WHAT YOU SHOULD DO: Search the records for lines with the word "below" and copy each match.

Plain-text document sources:
* * * * * * * * *

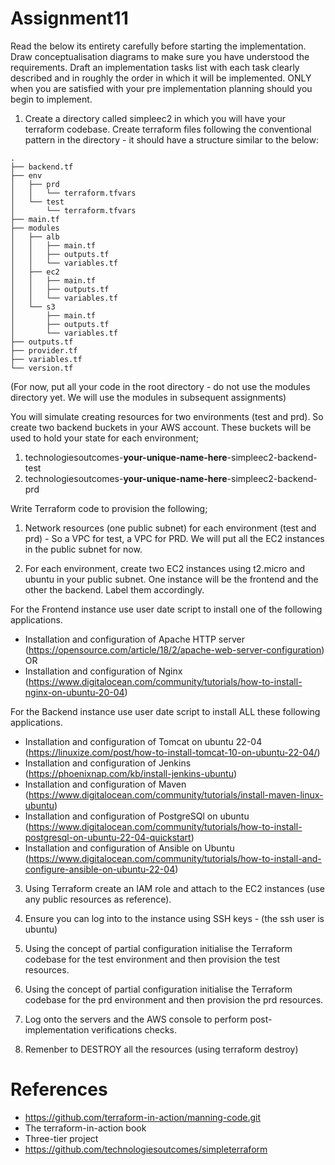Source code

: # Assignment11

Read the below its entirety carefully before starting the implementation. Draw conceptualisation diagrams to make sure you have understood the requirements. Draft an implementation tasks list with each task clearly described and in roughly the order in which it will be implemented.
ONLY when you are satisfied with your pre implementation planning should you begin to implement.

1) Create a directory called simpleec2 in which you will have your terraform codebase. Create terraform files 
following the conventional pattern in the directory - it should have a structure similar to the below:

```
.
├── backend.tf
├── env
│   ├── prd
│   │   └── terraform.tfvars
│   └── test
│       └── terraform.tfvars
├── main.tf
├── modules
│   ├── alb
│   │   ├── main.tf
│   │   ├── outputs.tf
│   │   └── variables.tf
│   ├── ec2
│   │   ├── main.tf
│   │   ├── outputs.tf
│   │   └── variables.tf
│   └── s3
│       ├── main.tf
│       ├── outputs.tf
│       └── variables.tf
├── outputs.tf
├── provider.tf
├── variables.tf
└── version.tf
```

(For now, put all your code in the root directory - do not use the modules directory yet. We will use the modules in 
subsequent assignments)

You will simulate creating resources for two environments (test and prd). So create two backend buckets in your
AWS account. These buckets will be used to hold your state for each environment;

1) technologiesoutcomes-<b>your-unique-name-here</b>-simpleec2-backend-test
2) technologiesoutcomes-<b>your-unique-name-here</b>-simpleec2-backend-prd

Write Terraform code to provision the following;

1) Network resources (one public subnet) for each environment (test and prd) - So a VPC for test,  a VPC for PRD.
We will put all the EC2 instances in the public subnet for now.

2) For each environment, create two EC2 instances using t2.micro and ubuntu in your public subnet. 
One instance will be the frontend and the other the backend. Label them accordingly.

For the Frontend instance use user date script to install one of the following applications.
* Installation and configuration of Apache HTTP server (https://opensource.com/article/18/2/apache-web-server-configuration)
OR
* Installation and configuration of Nginx (https://www.digitalocean.com/community/tutorials/how-to-install-nginx-on-ubuntu-20-04)

For the Backend instance use user date script to install ALL these following applications.
* Installation and configuration of Tomcat on ubuntu 22-04 (https://linuxize.com/post/how-to-install-tomcat-10-on-ubuntu-22-04/)
*  Installation and configuration of Jenkins (https://phoenixnap.com/kb/install-jenkins-ubuntu)
* Installation and configuration of Maven (https://www.digitalocean.com/community/tutorials/install-maven-linux-ubuntu)
* Installation and configuration of PostgreSQl on ubuntu (https://www.digitalocean.com/community/tutorials/how-to-install-postgresql-on-ubuntu-22-04-quickstart)
* Installation and configuration of Ansible on Ubuntu (https://www.digitalocean.com/community/tutorials/how-to-install-and-configure-ansible-on-ubuntu-22-04)


3) Using Terraform create an IAM role and attach to the EC2 instances (use any public resources as reference).

4) Ensure you can log into to the instance using SSH keys - (the ssh user is ubuntu)

5) Using the concept of partial configuration initialise the Terraform codebase for the test environment and then provision the test resources.

6) Using the concept of partial configuration initialise the Terraform codebase for the prd environment and then provision the prd resources.

7) Log onto the servers and the  AWS console to perform post-implementation verifications checks.

8) Remenber to DESTROY all the resources (using terraform destroy)

References
===========

* https://github.com/terraform-in-action/manning-code.git
* The terraform-in-action book
* Three-tier project
* https://github.com/technologiesoutcomes/simpleterraform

* * * * * * * * *

RESPONSE:
Read the below its entirety carefully before starting the implementation. Draw conceptualisation diagrams to make sure you have understood the requirements. Draft an implementation tasks list with each task clearly described and in roughly the order in which it will be implemented.
following the conventional pattern in the directory - it should have a structure similar to the below:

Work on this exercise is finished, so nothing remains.